**What you have to do**
Your output should match the listing below word for word, without any images.

**The input**

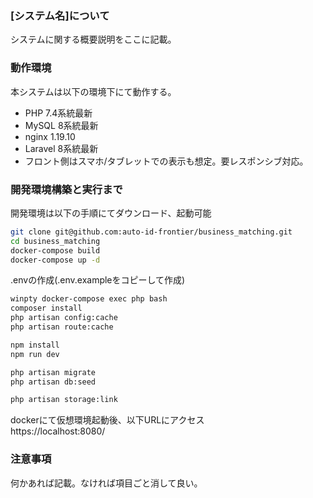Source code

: ### [システム名]について
システムに関する概要説明をここに記載。

### 動作環境
本システムは以下の環境下にて動作する。
* PHP 7.4系統最新
* MySQL 8系統最新
* nginx 1.19.10
* Laravel 8系統最新
* フロント側はスマホ/タブレットでの表示も想定。要レスポンシブ対応。

### 開発環境構築と実行まで
開発環境は以下の手順にてダウンロード、起動可能

```bash
git clone git@github.com:auto-id-frontier/business_matching.git
cd business_matching
docker-compose build
docker-compose up -d
```

.envの作成(.env.exampleをコピーして作成)

```bash
winpty docker-compose exec php bash
composer install
php artisan config:cache
php artisan route:cache

npm install
npm run dev

php artisan migrate
php artisan db:seed

php artisan storage:link
```

dockerにて仮想環境起動後、以下URLにアクセス  
https://localhost:8080/

### 注意事項
何かあれば記載。なければ項目ごと消して良い。
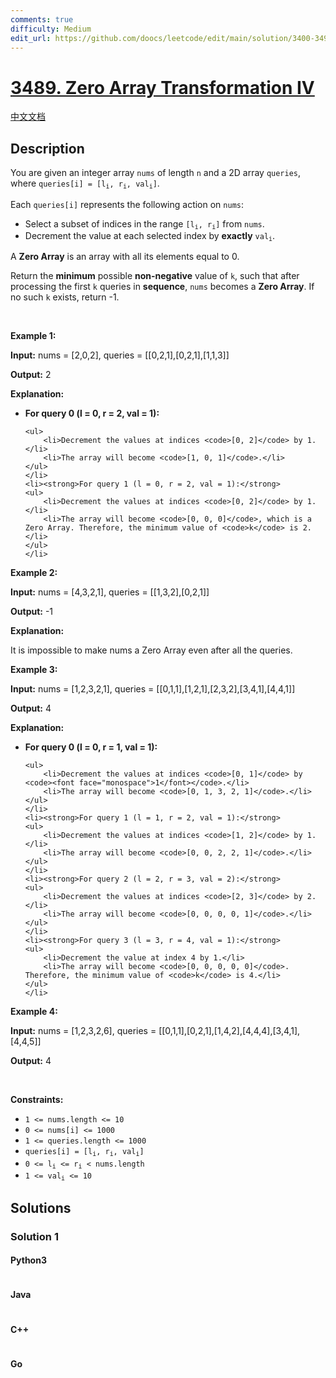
 ```yaml
---
comments: true
difficulty: Medium
edit_url: https://github.com/doocs/leetcode/edit/main/solution/3400-3499/3489.Zero%20Array%20Transformation%20IV/README_EN.md
---
```


<!-- problem:start -->

# [3489. Zero Array Transformation IV](https://leetcode.com/problems/zero-array-transformation-iv)

[中文文档](/solution/3400-3499/3489.Zero%20Array%20Transformation%20IV/README.md)

## Description

<!-- description:start -->

<p>You are given an integer array <code>nums</code> of length <code>n</code> and a 2D array <code>queries</code>, where <code>queries[i] = [l<sub>i</sub>, r<sub>i</sub>, val<sub>i</sub>]</code>.</p>

<p>Each <code>queries[i]</code> represents the following action on <code>nums</code>:</p>

<ul>
	<li>Select a <span data-keyword="subset">subset</span> of indices in the range <code>[l<sub>i</sub>, r<sub>i</sub>]</code> from <code>nums</code>.</li>
	<li>Decrement the value at each selected index by <strong>exactly</strong> <code>val<sub>i</sub></code>.</li>
</ul>

<p>A <strong>Zero Array</strong> is an array with all its elements equal to 0.</p>

<p>Return the <strong>minimum</strong> possible <strong>non-negative</strong> value of <code>k</code>, such that after processing the first <code>k</code> queries in <strong>sequence</strong>, <code>nums</code> becomes a <strong>Zero Array</strong>. If no such <code>k</code> exists, return -1.</p>

<p>&nbsp;</p>
<p><strong class="example">Example 1:</strong></p>

<div class="example-block">
<p><strong>Input:</strong> <span class="example-io">nums = [2,0,2], queries = [[0,2,1],[0,2,1],[1,1,3]]</span></p>

<p><strong>Output:</strong> <span class="example-io">2</span></p>

<p><strong>Explanation:</strong></p>

<ul>
	<li><strong>For query 0 (l = 0, r = 2, val = 1):</strong>

    <ul>
    	<li>Decrement the values at indices <code>[0, 2]</code> by 1.</li>
    	<li>The array will become <code>[1, 0, 1]</code>.</li>
    </ul>
    </li>
    <li><strong>For query 1 (l = 0, r = 2, val = 1):</strong>
    <ul>
    	<li>Decrement the values at indices <code>[0, 2]</code> by 1.</li>
    	<li>The array will become <code>[0, 0, 0]</code>, which is a Zero Array. Therefore, the minimum value of <code>k</code> is 2.</li>
    </ul>
    </li>

</ul>
</div>

<p><strong class="example">Example 2:</strong></p>

<div class="example-block">
<p><strong>Input:</strong> <span class="example-io">nums = [4,3,2,1], queries = [[1,3,2],[0,2,1]]</span></p>

<p><strong>Output:</strong> <span class="example-io">-1</span></p>

<p><strong>Explanation:</strong></p>

<p>It is impossible to make nums a Zero Array even after all the queries.</p>
</div>

<p><strong class="example">Example 3:</strong></p>

<div class="example-block">
<p><strong>Input:</strong> <span class="example-io">nums = [1,2,3,2,1], queries = [[0,1,1],[1,2,1],[2,3,2],[3,4,1],[4,4,1]]</span></p>

<p><strong>Output:</strong> <span class="example-io">4</span></p>

<p><strong>Explanation:</strong></p>

<ul>
	<li><strong>For query 0 (l = 0, r = 1, val = 1):</strong>

    <ul>
    	<li>Decrement the values at indices <code>[0, 1]</code> by <code><font face="monospace">1</font></code>.</li>
    	<li>The array will become <code>[0, 1, 3, 2, 1]</code>.</li>
    </ul>
    </li>
    <li><strong>For query 1 (l = 1, r = 2, val = 1):</strong>
    <ul>
    	<li>Decrement the values at indices <code>[1, 2]</code> by 1.</li>
    	<li>The array will become <code>[0, 0, 2, 2, 1]</code>.</li>
    </ul>
    </li>
    <li><strong>For query 2 (l = 2, r = 3, val = 2):</strong>
    <ul>
    	<li>Decrement the values at indices <code>[2, 3]</code> by 2.</li>
    	<li>The array will become <code>[0, 0, 0, 0, 1]</code>.</li>
    </ul>
    </li>
    <li><strong>For query 3 (l = 3, r = 4, val = 1):</strong>
    <ul>
    	<li>Decrement the value at index 4 by 1.</li>
    	<li>The array will become <code>[0, 0, 0, 0, 0]</code>. Therefore, the minimum value of <code>k</code> is 4.</li>
    </ul>
    </li>

</ul>
</div>

<p><strong class="example">Example 4:</strong></p>

<div class="example-block">
<p><strong>Input:</strong> <span class="example-io">nums = [1,2,3,2,6], queries = [[0,1,1],[0,2,1],[1,4,2],[4,4,4],[3,4,1],[4,4,5]]</span></p>

<p><strong>Output:</strong> <span class="example-io">4</span></p>
</div>

<p>&nbsp;</p>
<p><strong>Constraints:</strong></p>

<ul>
	<li><code>1 &lt;= nums.length &lt;= 10</code></li>
	<li><code>0 &lt;= nums[i] &lt;= 1000</code></li>
	<li><code>1 &lt;= queries.length &lt;= 1000</code></li>
	<li><code>queries[i] = [l<sub>i</sub>, r<sub>i</sub>, val<sub>i</sub>]</code></li>
	<li><code>0 &lt;= l<sub>i</sub> &lt;= r<sub>i</sub> &lt; nums.length</code></li>
	<li><code>1 &lt;= val<sub>i</sub> &lt;= 10</code></li>
</ul>

<!-- description:end -->

## Solutions

<!-- solution:start -->

### Solution 1

<!-- tabs:start -->

#### Python3

```python

```

#### Java

```java

```

#### C++

```cpp

```

#### Go

```go

```

<!-- tabs:end -->

<!-- solution:end -->

<!-- problem:end -->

**Solution to this exercise**
Source code

: ### [システム名]について
システムに関する概要説明をここに記載。

### 動作環境
本システムは以下の環境下にて動作する。
* PHP 7.4系統最新
* MySQL 8系統最新
* nginx 1.19.10
* Laravel 8系統最新
* フロント側はスマホ/タブレットでの表示も想定。要レスポンシブ対応。

### 開発環境構築と実行まで
開発環境は以下の手順にてダウンロード、起動可能

```bash
git clone git@github.com:auto-id-frontier/business_matching.git
cd business_matching
docker-compose build
docker-compose up -d
```

.envの作成(.env.exampleをコピーして作成)

```bash
winpty docker-compose exec php bash
composer install
php artisan config:cache
php artisan route:cache

npm install
npm run dev

php artisan migrate
php artisan db:seed

php artisan storage:link
```

dockerにて仮想環境起動後、以下URLにアクセス  
https://localhost:8080/

### 注意事項
何かあれば記載。なければ項目ごと消して良い。
 ```yaml
---
comments: true
difficulty: Medium
edit_url: https://github.com/doocs/leetcode/edit/main/solution/3400-3499/3489.Zero%20Array%20Transformation%20IV/README_EN.md
---
```


<!-- problem:start -->

# [3489. Zero Array Transformation IV](https://leetcode.com/problems/zero-array-transformation-iv)

[中文文档](/solution/3400-3499/3489.Zero%20Array%20Transformation%20IV/README.md)

## Description

<!-- description:start -->

<p>You are given an integer array <code>nums</code> of length <code>n</code> and a 2D array <code>queries</code>, where <code>queries[i] = [l<sub>i</sub>, r<sub>i</sub>, val<sub>i</sub>]</code>.</p>

<p>Each <code>queries[i]</code> represents the following action on <code>nums</code>:</p>

<ul>
	<li>Select a <span data-keyword="subset">subset</span> of indices in the range <code>[l<sub>i</sub>, r<sub>i</sub>]</code> from <code>nums</code>.</li>
	<li>Decrement the value at each selected index by <strong>exactly</strong> <code>val<sub>i</sub></code>.</li>
</ul>

<p>A <strong>Zero Array</strong> is an array with all its elements equal to 0.</p>

<p>Return the <strong>minimum</strong> possible <strong>non-negative</strong> value of <code>k</code>, such that after processing the first <code>k</code> queries in <strong>sequence</strong>, <code>nums</code> becomes a <strong>Zero Array</strong>. If no such <code>k</code> exists, return -1.</p>

<p>&nbsp;</p>
<p><strong class="example">Example 1:</strong></p>

<div class="example-block">
<p><strong>Input:</strong> <span class="example-io">nums = [2,0,2], queries = [[0,2,1],[0,2,1],[1,1,3]]</span></p>

<p><strong>Output:</strong> <span class="example-io">2</span></p>

<p><strong>Explanation:</strong></p>

<ul>
	<li><strong>For query 0 (l = 0, r = 2, val = 1):</strong>

    <ul>
    	<li>Decrement the values at indices <code>[0, 2]</code> by 1.</li>
    	<li>The array will become <code>[1, 0, 1]</code>.</li>
    </ul>
    </li>
    <li><strong>For query 1 (l = 0, r = 2, val = 1):</strong>
    <ul>
    	<li>Decrement the values at indices <code>[0, 2]</code> by 1.</li>
    	<li>The array will become <code>[0, 0, 0]</code>, which is a Zero Array. Therefore, the minimum value of <code>k</code> is 2.</li>
    </ul>
    </li>

</ul>
</div>

<p><strong class="example">Example 2:</strong></p>

<div class="example-block">
<p><strong>Input:</strong> <span class="example-io">nums = [4,3,2,1], queries = [[1,3,2],[0,2,1]]</span></p>

<p><strong>Output:</strong> <span class="example-io">-1</span></p>

<p><strong>Explanation:</strong></p>

<p>It is impossible to make nums a Zero Array even after all the queries.</p>
</div>

<p><strong class="example">Example 3:</strong></p>

<div class="example-block">
<p><strong>Input:</strong> <span class="example-io">nums = [1,2,3,2,1], queries = [[0,1,1],[1,2,1],[2,3,2],[3,4,1],[4,4,1]]</span></p>

<p><strong>Output:</strong> <span class="example-io">4</span></p>

<p><strong>Explanation:</strong></p>

<ul>
	<li><strong>For query 0 (l = 0, r = 1, val = 1):</strong>

    <ul>
    	<li>Decrement the values at indices <code>[0, 1]</code> by <code><font face="monospace">1</font></code>.</li>
    	<li>The array will become <code>[0, 1, 3, 2, 1]</code>.</li>
    </ul>
    </li>
    <li><strong>For query 1 (l = 1, r = 2, val = 1):</strong>
    <ul>
    	<li>Decrement the values at indices <code>[1, 2]</code> by 1.</li>
    	<li>The array will become <code>[0, 0, 2, 2, 1]</code>.</li>
    </ul>
    </li>
    <li><strong>For query 2 (l = 2, r = 3, val = 2):</strong>
    <ul>
    	<li>Decrement the values at indices <code>[2, 3]</code> by 2.</li>
    	<li>The array will become <code>[0, 0, 0, 0, 1]</code>.</li>
    </ul>
    </li>
    <li><strong>For query 3 (l = 3, r = 4, val = 1):</strong>
    <ul>
    	<li>Decrement the value at index 4 by 1.</li>
    	<li>The array will become <code>[0, 0, 0, 0, 0]</code>. Therefore, the minimum value of <code>k</code> is 4.</li>
    </ul>
    </li>

</ul>
</div>

<p><strong class="example">Example 4:</strong></p>

<div class="example-block">
<p><strong>Input:</strong> <span class="example-io">nums = [1,2,3,2,6], queries = [[0,1,1],[0,2,1],[1,4,2],[4,4,4],[3,4,1],[4,4,5]]</span></p>

<p><strong>Output:</strong> <span class="example-io">4</span></p>
</div>

<p>&nbsp;</p>
<p><strong>Constraints:</strong></p>

<ul>
	<li><code>1 &lt;= nums.length &lt;= 10</code></li>
	<li><code>0 &lt;= nums[i] &lt;= 1000</code></li>
	<li><code>1 &lt;= queries.length &lt;= 1000</code></li>
	<li><code>queries[i] = [l<sub>i</sub>, r<sub>i</sub>, val<sub>i</sub>]</code></li>
	<li><code>0 &lt;= l<sub>i</sub> &lt;= r<sub>i</sub> &lt; nums.length</code></li>
	<li><code>1 &lt;= val<sub>i</sub> &lt;= 10</code></li>
</ul>

<!-- description:end -->

## Solutions

<!-- solution:start -->

### Solution 1

<!-- tabs:start -->

#### Python3

```python

```

#### Java

```java

```

#### C++

```cpp

```

#### Go

```go

```

<!-- tabs:end -->

<!-- solution:end -->

<!-- problem:end -->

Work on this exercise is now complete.